If you want to drink less in 2016, new research says this is the right approach

Reuters/Michael Dalder
Don't be tempted.
  • Corinne Purtill
By Corinne Purtill

Reporter

Published This article is more than 2 years old.

There was the eggnog on Christmas, the champagne on New Year’s Eve, the wine that flowed so festively all season long. If cutting back on booze is one of your health goals for the new year, researchers in the UK have a suggestion: Try going sober for a month first.

Researchers have found that people who successfully went a month without alcohol in January drank less six months later than they did before the challenge, and found it easier to say no when offered a drink.

It’s the first scientific survey of the effectiveness of Dry January, a campaign started in 2013 by the UK non-profit group Alcohol Concern to rebalance drinking habits in a country with an enthusiastic relationship to booze.

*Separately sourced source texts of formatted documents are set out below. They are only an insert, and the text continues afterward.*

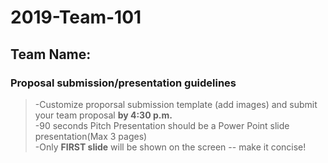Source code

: # 2019-Team-101

## Team Name: 
### Proposal submission/presentation guidelines
> \-Customize proporsal submission template (add images) and submit your team proposal **by 4:30 p.m.**\
> \-90 seconds Pitch Presentation should be a Power Point slide presentation(Max 3 pages)\
> \-Only **FIRST slide** will be shown on the screen -- make it concise! 





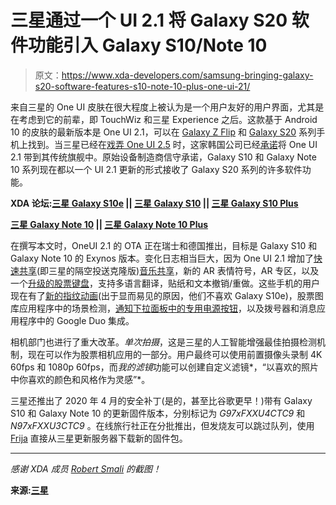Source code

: # 三星通过一个 UI 2.1 将 Galaxy S20 软件功能引入 Galaxy S10/Note 10

> 原文：<https://www.xda-developers.com/samsung-bringing-galaxy-s20-software-features-s10-note-10-plus-one-ui-21/>

来自三星的 One UI 皮肤在很大程度上被认为是一个用户友好的用户界面，尤其是在考虑到它的前辈，即 TouchWiz 和三星 Experience 之后。这款基于 Android 10 的皮肤的最新版本是 One UI 2.1，可以在 [Galaxy Z Flip](https://www.xda-developers.com/samsung-galaxy-z-flip-launch-specs-features-pricing-availability/) 和 [Galaxy S20](https://www.xda-developers.com/samsung-galaxy-s20-specs-features-pricing-availability/) 系列手机上找到。当三星已经在[戏弄 One UI 2.5](https://www.xda-developers.com/samsungs-one-ui-2-5-googles-gesture-navigation-third-party-launchers/) 时，这家韩国公司已经[承诺](https://www.xda-developers.com/samsung-one-ui-2-1-galaxy-note-10-s10-note-9-s9/)将 One UI 2.1 带到其传统旗舰中。原始设备制造商信守承诺，Galaxy S10 和 Galaxy Note 10 系列现在都以一个 UI 2.1 更新的形式接收了 Galaxy S20 系列的许多软件功能。

**XDA 论坛:[三星 Galaxy S10e](https://forum.xda-developers.com/galaxy-s10e) || [三星 Galaxy S10](https://forum.xda-developers.com/galaxy-s10) || [三星 Galaxy S10 Plus](https://forum.xda-developers.com/s10-plus)**

**[三星 Galaxy Note 10](https://forum.xda-developers.com/galaxy-note-10) || [三星 Galaxy Note 10 Plus](https://forum.xda-developers.com/galaxy-note-10+)**

在撰写本文时，OneUI 2.1 的 OTA 正在瑞士和德国推出，目标是 Galaxy S10 和 Galaxy Note 10 的 Exynos 版本。变化日志相当巨大，因为 One UI 2.1 增加了[快速共享](https://www.xda-developers.com/quick-share-samsung-alternative-airdrop-galaxy-phones/)(即三星的隔空投送克隆版)[音乐共享](https://www.reddit.com/r/galaxys10/comments/fojyfo/oneui_21_music_share_and_quick_share_and_some_ui/)，新的 AR 表情符号，AR 专区，以及一个[升级的股票键盘](https://www.reddit.com/r/galaxys10/comments/fojmk9/oneui_21_new_keybaord_tools_what_very_cool_is_and/)，支持多语言翻译，贴纸和文本撤销/重做。这些手机的用户现在有了[新的指纹动画](https://www.reddit.com/r/galaxys10/comments/fojvyd/oneui_21_new_fingerprint_animation_when_you/)(出于显而易见的原因，他们不喜欢 Galaxy S10e)，股票图库应用程序中的场景检测，[通知下拉面板中的专用电源按钮](https://www.reddit.com/r/galaxys10/comments/fojoqc/oneui_21_new_notifications_panel_brings_round/)，以及拨号器和消息应用程序中的 Google Duo 集成。

相机部门也进行了重大改革。*单次拍摄*，这是三星的人工智能增强最佳拍摄检测机制，现在可以作为股票相机应用的一部分。用户最终可以使用前置摄像头录制 4K 60fps 和 1080p 60fps，而*我的滤镜*功能可以创建自定义滤镜*，“以喜欢的照片中你喜欢的颜色和风格作为灵感”*。

三星还推出了 2020 年 4 月的安全补丁(是的，甚至比谷歌更早！)带有 Galaxy S10 和 Galaxy Note 10 的更新固件版本，分别标记为 *G97xFXXU4CTC9* 和 *N97xFXXU3CTC9* 。在线旅行社正在分批推出，但发烧友可以跳过队列，使用 [Frija](https://forum.xda-developers.com/s10-plus/how-to/tool-frija-samsung-firmware-downloader-t3910594) 直接从三星更新服务器下载新的固件包。

* * *

*感谢 XDA 成员 [Robert Smali](https://forum.xda-developers.com/member.php?u=9076564) 的截图！*

**来源:[三星](https://www.samsungmobilepress.com/pressreleases/capture-more-of-what-you-love-with-new-features-on-galaxy-s10-and-galaxy-note10)**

The results appear to put to rest one concern about promoting a sober month: Alcohol-addicted lab rats deprived of booze just binge more once it’s reintroduced. Would humans behave the same way?

“There’s this background idea, coming from research with mice and rats, [that] if you get them hooked on alcohol and take it away, they drink more when they get it back,” Richard De Vesser, a professor in psychology at the University of Sussex and the study’s lead author, told Quartz.

Fortunately for humans, he explained, “the way people drink is not the same way rats brought up in a lab drink.”

Researchers surveyed 857 people who participated in Dry January and completed surveys on their drinking habits one and six months after the end of the sober period.

According to the self-reported results only one in 10 respondents reported drinking more after a stretch of sobriety. Two-thirds of those surveyed were able to abstain for the whole month (they tended to be more moderate drinkers to begin with than their less successful counterparts).

Temporary teetotalling appeared to offer two key benefits: the immediate reward of better sleep, energy, and other noticeable health impacts, and greater confidence in the ability to refuse an offered drink.

People who want to reduce their alcohol consumption may find the strategies of successful Dry January participants helpful:

  • Respondents said they met friends at cafes or restaurants instead of bars.
  • They made small changes to their surroundings to make them think less about drinking, like not setting wineglasses automatically at the table, for example.
  • And just having the excuse of Dry January gave them a polite but firm way to turn down drinks that were offered to them.